There’s more worry with lefty Steven Matz, who is already on the DL with elbow inflammation. The team’s position remains that he has been cleared of structural damage, as Marc Carig of Newsday reports, but Matz provided further information on the issue. He says that he has been diagnosed with a flexor tendon strain, which would seem to be a distinct injury from the bone chips that he had surgically removed over the offseason. Regardless, his timeline will surely be dictated by how he feels and what kind of progress the doctors observe, but the news adds to the 25-year-old’s growing list of arm ailments in his young career.

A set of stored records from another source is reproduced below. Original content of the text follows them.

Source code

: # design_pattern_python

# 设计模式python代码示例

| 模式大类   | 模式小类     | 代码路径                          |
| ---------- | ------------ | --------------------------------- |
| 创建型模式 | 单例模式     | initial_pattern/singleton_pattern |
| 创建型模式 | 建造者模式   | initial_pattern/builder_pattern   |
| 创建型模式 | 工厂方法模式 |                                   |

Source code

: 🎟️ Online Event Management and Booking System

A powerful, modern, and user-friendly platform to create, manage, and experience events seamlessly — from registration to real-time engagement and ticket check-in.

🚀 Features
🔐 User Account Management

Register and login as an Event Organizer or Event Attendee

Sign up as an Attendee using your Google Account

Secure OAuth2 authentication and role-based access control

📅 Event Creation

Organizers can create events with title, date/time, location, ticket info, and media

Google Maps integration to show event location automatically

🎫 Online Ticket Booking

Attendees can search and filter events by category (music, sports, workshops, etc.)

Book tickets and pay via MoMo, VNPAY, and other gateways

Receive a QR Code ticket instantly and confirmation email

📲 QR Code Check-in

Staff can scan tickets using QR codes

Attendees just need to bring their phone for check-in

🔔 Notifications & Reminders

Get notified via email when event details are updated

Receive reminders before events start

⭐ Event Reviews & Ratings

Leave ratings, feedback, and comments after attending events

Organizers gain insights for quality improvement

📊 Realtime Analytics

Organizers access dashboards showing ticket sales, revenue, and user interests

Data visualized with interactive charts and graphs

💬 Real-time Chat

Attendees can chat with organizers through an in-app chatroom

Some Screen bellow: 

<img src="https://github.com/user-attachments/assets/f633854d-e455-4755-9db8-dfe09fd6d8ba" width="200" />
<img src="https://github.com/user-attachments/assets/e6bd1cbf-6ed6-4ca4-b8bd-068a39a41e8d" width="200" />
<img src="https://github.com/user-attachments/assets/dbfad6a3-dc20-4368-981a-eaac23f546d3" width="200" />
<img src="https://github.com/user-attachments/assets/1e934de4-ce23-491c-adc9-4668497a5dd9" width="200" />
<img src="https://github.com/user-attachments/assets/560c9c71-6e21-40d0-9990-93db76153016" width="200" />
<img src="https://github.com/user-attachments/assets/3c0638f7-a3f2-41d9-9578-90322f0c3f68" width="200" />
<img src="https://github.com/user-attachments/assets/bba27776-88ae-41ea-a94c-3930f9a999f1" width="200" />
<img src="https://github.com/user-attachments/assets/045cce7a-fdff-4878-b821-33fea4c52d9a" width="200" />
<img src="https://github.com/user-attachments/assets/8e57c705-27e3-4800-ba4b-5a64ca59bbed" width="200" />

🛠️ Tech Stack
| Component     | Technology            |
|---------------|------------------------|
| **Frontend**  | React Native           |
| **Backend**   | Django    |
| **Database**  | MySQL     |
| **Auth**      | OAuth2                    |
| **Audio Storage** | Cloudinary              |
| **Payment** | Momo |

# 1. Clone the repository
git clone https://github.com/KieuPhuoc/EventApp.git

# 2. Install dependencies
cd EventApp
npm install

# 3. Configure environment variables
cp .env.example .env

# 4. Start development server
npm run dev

In theory, any such gaps in pitching coverage were to be covered by Seth Lugo, who filled in with aplomb last year. But as John Harper of the New York Daily News reports, manager Terry Collins hinted after today’s game that there may be some concern with Lugo’s status. “We lost Seth Lugo today for a period of time,” said Collins, who later added that “it’s going to be a couple of weeks, for sure,” before Lugo is able to return. There are no known details to this point, but clearly the Mets are anticipating that they won’t be able to use the 27-year-old for at least some fairly significant stretch.
In light of these new concerns, Collins stressed the need to maintain the health of the current five-man rotation, which explains the proactive move to get Syndergaard extra rest. As Harper notes, resurgent righty Rafael Montero — who’s currently operating out of the MLB bullpen — now seems to occupy a position of much greater importance than had been anticipated. If there’s a silver lining to this early test of the organization’s pitching depth, it’s that they had so much to begin with, so the current roster is still stocked with high-quality starters.